## ACTIVITY
Repeat every record below exactly, but leave out any pictures.

Stored entries:
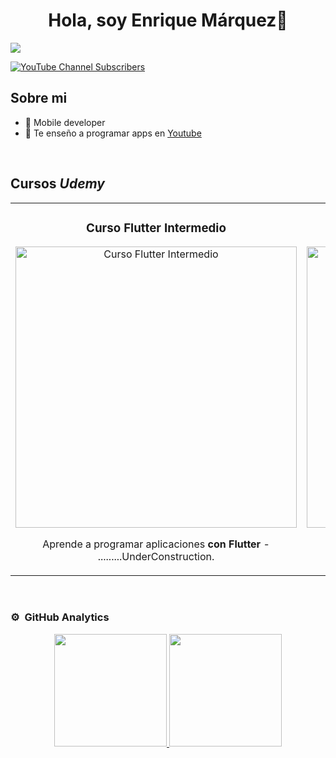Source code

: 
<div align="center">
<h1 align="center">Hola, soy Enrique Márquez👋</h1>
</div>
<img src="https://i.imgur.com/NOHf8HJ.jpg">


[![YouTube Channel Subscribers](https://img.shields.io/youtube/channel/subscribers/UC1PeO2FQ9K1_uP01awNcBtg?style=social)](https://youtube.com/GorinGongo?sub_confirmation=1)

## Sobre mi
- 📲 Mobile developer
- 🎥 Te enseño a programar apps en [Youtube](https://youtube.com/GorinGongo?sub_confirmation=1)
<br>

## Cursos *Udemy*
<table>
<tr>
<td width="50%">
<h3 align="center">Curso Flutter Intermedio</h3>
<div align="center">
<a href="https://www.udemy.com/course/flutter-evoluciona-tus-habilidades/?referralCode=C9C22E06D3C54CBB9CB5" target="_blank"><img src="https://i.imgur.com/DS74SAr.jpg" width="450" alt="Curso Flutter Intermedio"></a>

<p>Aprende a programar aplicaciones <strong>con Flutter</strong> - .........UnderConstruction.</p>
</div>                                                                                   
</td>

<td width="50%">
<h3 align="center">Curso Flutter desde Cero</h3>
<div align="center">
<a href="https://www.udemy.com/course/aprendamos-con-proyectos/?referralCode=0C2C42A8D02FBAF96D79" target="_blank"><img src="https://i.imgur.com/DS74SAr.jpg" width="450" alt="Curso Flutter Desde Cero"></a>
<p>Aprende a programar aplicaciones <strong>con Flutter</strong> - .........UnderConstruction.</p>
</div>
  
</td>  
</table>                                                                                 
</div>
<br>


### ⚙️ &nbsp;GitHub Analytics

<p align="center">
<a href="https://github.com/EnriquemQz">
  <img height="180em" src="https://github-readme-stats-eight-theta.vercel.app/api?username=EnriquemQz&show_icons=true&theme=algolia&include_all_commits=true&count_private=true"/>
  <img height="180em" src="https://github-readme-stats-eight-theta.vercel.app/api/top-langs/?username=EnriquemQz&layout=compact&langs_count=8&theme=algolia"/>
</a>
</p>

## REPLY TO THE EXERCISE
Source code

: 
<div align="center">
<h1 align="center">Hola, soy Enrique Márquez👋</h1>
</div>
<img src="https://i.imgur.com/NOHf8HJ.jpg">


[![YouTube Channel Subscribers](https://img.shields.io/youtube/channel/subscribers/UC1PeO2FQ9K1_uP01awNcBtg?style=social)](https://youtube.com/GorinGongo?sub_confirmation=1)

## Sobre mi
- 📲 Mobile developer
- 🎥 Te enseño a programar apps en [Youtube](https://youtube.com/GorinGongo?sub_confirmation=1)
<br>

## Cursos *Udemy*
<table>
<tr>
<td width="50%">
<h3 align="center">Curso Flutter Intermedio</h3>
<div align="center">
<a href="https://www.udemy.com/course/flutter-evoluciona-tus-habilidades/?referralCode=C9C22E06D3C54CBB9CB5" target="_blank"><img src="https://i.imgur.com/DS74SAr.jpg" width="450" alt="Curso Flutter Intermedio"></a>

<p>Aprende a programar aplicaciones <strong>con Flutter</strong> - .........UnderConstruction.</p>
</div>                                                                                   
</td>

<td width="50%">
<h3 align="center">Curso Flutter desde Cero</h3>
<div align="center">
<a href="https://www.udemy.com/course/aprendamos-con-proyectos/?referralCode=0C2C42A8D02FBAF96D79" target="_blank"><img src="https://i.imgur.com/DS74SAr.jpg" width="450" alt="Curso Flutter Desde Cero"></a>
<p>Aprende a programar aplicaciones <strong>con Flutter</strong> - .........UnderConstruction.</p>
</div>
  
</td>  
</table>                                                                                 
</div>
<br>


### ⚙️ &nbsp;GitHub Analytics

<p align="center">
<a href="https://github.com/EnriquemQz">
  <img height="180em" src="https://github-readme-stats-eight-theta.vercel.app/api?username=EnriquemQz&show_icons=true&theme=algolia&include_all_commits=true&count_private=true"/>
  <img height="180em" src="https://github-readme-stats-eight-theta.vercel.app/api/top-langs/?username=EnriquemQz&layout=compact&langs_count=8&theme=algolia"/>
</a>
</p>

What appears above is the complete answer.